» **Task statement**: For the records below, tally the lines that contain "DataCollection" and give only that number.

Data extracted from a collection
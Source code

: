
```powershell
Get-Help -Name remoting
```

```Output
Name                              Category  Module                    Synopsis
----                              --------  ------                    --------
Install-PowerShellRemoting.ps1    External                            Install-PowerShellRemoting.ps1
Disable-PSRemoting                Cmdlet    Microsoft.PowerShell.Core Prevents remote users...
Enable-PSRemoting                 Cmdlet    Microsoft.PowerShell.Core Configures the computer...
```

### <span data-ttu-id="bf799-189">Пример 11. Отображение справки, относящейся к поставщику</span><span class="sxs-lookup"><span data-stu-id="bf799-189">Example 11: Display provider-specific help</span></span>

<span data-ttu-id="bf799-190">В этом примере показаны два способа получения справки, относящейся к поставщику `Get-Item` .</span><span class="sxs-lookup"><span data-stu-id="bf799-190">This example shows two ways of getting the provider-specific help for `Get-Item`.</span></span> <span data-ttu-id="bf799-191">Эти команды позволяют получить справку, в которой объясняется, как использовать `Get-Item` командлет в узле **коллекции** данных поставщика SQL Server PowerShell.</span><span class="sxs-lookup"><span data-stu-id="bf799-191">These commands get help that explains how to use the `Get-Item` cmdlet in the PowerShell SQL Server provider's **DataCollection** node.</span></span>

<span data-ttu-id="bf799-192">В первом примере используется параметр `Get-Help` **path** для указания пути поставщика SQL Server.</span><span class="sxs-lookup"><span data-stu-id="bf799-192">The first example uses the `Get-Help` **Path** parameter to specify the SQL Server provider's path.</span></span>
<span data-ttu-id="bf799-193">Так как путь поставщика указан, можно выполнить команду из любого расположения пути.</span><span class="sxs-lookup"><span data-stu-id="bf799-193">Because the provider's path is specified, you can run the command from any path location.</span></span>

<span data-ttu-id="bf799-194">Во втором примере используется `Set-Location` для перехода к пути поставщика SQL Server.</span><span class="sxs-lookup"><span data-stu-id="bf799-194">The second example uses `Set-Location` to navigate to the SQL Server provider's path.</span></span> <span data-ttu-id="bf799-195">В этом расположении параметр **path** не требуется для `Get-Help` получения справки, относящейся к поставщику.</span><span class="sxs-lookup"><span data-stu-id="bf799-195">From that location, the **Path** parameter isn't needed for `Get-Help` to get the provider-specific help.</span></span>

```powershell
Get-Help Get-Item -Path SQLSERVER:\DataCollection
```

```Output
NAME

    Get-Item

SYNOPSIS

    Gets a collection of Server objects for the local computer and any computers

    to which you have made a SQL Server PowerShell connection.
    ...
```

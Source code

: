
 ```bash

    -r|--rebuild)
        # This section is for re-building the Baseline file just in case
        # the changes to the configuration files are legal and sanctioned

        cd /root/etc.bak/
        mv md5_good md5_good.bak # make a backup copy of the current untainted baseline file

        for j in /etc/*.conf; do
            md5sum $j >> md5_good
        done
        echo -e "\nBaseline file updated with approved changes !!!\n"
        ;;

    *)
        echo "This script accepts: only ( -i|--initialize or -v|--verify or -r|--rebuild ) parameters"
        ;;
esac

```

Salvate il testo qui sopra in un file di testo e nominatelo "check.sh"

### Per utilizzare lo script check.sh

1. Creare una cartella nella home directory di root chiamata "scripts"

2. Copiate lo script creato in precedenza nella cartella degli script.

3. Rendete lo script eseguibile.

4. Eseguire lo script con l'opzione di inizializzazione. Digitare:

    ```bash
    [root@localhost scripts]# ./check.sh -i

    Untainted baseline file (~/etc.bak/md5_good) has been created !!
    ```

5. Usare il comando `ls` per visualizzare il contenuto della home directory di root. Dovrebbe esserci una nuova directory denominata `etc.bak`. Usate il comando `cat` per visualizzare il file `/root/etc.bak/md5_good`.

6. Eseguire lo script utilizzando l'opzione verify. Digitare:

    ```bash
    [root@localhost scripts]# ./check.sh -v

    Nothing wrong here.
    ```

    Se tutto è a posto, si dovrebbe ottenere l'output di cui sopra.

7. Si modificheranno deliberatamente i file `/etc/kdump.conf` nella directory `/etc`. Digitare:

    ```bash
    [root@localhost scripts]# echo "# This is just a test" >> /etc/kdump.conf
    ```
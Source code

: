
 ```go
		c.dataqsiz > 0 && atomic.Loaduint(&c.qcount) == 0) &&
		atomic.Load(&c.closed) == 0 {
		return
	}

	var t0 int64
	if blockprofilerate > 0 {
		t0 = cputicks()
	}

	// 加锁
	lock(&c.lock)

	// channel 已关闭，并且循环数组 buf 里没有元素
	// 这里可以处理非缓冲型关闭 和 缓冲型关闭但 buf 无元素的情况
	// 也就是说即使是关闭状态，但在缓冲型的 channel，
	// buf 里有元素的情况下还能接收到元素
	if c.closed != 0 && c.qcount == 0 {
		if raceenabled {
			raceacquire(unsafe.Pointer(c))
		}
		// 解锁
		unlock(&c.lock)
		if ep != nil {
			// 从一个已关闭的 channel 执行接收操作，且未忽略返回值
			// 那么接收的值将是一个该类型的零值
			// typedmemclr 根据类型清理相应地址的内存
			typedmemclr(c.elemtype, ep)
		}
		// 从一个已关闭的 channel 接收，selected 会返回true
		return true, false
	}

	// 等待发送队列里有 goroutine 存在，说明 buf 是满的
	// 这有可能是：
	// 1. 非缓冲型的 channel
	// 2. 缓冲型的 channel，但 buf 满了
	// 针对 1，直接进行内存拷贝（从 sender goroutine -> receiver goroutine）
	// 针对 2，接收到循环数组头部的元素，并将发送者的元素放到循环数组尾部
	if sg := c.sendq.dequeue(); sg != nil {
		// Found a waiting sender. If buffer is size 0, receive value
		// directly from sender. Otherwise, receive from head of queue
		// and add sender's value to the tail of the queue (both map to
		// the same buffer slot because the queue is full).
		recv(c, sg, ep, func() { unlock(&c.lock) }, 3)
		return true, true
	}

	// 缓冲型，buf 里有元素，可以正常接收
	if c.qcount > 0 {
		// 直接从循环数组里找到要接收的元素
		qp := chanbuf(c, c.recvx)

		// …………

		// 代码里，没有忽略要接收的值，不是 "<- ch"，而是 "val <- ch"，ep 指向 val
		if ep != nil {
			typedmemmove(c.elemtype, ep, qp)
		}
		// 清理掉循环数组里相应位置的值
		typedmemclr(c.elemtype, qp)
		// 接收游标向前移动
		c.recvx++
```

» **Answer**: 2